Wertenbaker noted an audible phenomenon when two patients were examined with a stethoscope on the affected eye. He described "an irregular, rapid, machine gun sound." Others have not reported this finding, and in three patients, we could not elicit such a sound. Remissions and exacerbations of SOM can last days to weeks, months, and even years.[8]
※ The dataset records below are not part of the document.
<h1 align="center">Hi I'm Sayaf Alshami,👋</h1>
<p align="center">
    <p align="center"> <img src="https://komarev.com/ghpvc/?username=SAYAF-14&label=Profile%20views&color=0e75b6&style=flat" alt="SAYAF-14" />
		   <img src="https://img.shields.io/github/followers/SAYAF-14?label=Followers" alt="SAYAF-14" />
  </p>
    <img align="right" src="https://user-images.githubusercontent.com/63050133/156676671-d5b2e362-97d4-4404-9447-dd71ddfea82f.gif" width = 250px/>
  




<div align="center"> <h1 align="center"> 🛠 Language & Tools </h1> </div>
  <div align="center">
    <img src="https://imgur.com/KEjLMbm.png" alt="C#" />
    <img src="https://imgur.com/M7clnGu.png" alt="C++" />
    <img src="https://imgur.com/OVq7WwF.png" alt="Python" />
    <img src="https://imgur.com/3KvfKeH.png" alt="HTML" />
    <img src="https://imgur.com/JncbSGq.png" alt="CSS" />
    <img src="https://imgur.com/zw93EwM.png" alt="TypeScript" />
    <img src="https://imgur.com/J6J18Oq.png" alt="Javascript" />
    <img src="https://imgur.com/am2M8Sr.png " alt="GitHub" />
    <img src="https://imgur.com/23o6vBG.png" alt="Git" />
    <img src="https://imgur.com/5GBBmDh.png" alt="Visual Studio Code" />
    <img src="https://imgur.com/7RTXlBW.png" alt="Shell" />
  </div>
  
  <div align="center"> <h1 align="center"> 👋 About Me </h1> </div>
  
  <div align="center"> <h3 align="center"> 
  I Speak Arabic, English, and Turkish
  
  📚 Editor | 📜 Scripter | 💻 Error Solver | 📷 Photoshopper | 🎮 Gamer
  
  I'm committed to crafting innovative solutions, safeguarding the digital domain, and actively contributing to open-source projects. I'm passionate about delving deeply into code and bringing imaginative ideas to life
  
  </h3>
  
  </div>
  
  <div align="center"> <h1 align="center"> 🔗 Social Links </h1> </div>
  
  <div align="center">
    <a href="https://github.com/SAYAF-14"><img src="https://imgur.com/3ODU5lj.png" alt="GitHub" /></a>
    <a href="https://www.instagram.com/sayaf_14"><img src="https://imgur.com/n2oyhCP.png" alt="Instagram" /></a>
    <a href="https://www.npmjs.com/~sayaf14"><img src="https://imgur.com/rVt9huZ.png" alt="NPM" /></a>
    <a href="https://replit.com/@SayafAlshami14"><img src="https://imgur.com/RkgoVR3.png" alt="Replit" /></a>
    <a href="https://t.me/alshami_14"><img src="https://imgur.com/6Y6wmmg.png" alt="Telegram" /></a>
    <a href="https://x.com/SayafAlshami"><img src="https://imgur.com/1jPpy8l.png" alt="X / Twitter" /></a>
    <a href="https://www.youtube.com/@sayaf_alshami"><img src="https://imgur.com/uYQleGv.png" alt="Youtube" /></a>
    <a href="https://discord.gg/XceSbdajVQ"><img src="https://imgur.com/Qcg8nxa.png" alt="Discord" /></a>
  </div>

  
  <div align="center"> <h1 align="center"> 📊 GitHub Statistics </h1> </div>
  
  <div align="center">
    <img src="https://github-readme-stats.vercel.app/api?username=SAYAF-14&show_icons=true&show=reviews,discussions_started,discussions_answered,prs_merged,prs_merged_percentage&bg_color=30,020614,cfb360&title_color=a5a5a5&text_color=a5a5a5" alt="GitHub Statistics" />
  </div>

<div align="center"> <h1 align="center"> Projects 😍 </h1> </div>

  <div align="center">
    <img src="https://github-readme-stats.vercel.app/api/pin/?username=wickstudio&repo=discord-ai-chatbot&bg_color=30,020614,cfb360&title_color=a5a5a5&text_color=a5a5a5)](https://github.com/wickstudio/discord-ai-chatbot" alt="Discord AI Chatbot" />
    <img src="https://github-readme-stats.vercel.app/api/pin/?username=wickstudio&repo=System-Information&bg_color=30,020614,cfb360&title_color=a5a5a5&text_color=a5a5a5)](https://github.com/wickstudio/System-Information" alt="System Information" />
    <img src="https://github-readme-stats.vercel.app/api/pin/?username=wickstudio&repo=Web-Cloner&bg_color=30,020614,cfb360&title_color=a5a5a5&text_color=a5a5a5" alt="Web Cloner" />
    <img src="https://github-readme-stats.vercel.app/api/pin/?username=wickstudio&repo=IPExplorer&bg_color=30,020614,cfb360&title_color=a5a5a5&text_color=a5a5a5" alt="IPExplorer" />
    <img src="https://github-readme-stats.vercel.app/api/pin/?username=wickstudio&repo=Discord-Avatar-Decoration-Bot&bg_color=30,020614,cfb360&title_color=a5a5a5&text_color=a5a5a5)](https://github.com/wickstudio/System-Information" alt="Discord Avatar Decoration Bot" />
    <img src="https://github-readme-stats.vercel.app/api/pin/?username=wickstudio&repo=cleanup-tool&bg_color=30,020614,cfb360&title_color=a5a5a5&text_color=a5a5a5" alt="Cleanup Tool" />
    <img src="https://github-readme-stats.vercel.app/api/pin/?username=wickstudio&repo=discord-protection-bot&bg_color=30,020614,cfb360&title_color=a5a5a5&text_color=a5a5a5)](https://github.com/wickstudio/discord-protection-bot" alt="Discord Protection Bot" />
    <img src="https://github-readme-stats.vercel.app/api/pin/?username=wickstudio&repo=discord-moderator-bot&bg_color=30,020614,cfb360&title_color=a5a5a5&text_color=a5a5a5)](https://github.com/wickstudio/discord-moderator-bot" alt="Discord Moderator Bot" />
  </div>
Extraocular Movements: generally, there are no ocular movement abnormalities on examination, although, in some patients, a slight weakness of the superior oblique muscle may be detected with associated hypertropia, which changes to a hypotropia where there is an episode of spasm. Signs of superior oblique palsy should be looked for: patients will demonstrate ipsilateral hypertropia snd excyclotorsion. Patients may also demonstrate an overshoot of saccades in the downgaze in the affected eye.

Torticollis: subtle torticollis with a contralateral head tilt with a chin down position may occur as the patient tries to position the head where the oscillations are least troublesome.[9]

Evaluation

Electromyography: most patients are not subjected to electromyographic tests. However, electromyography demonstrates high-voltage discharges which are prolonged.[10][11]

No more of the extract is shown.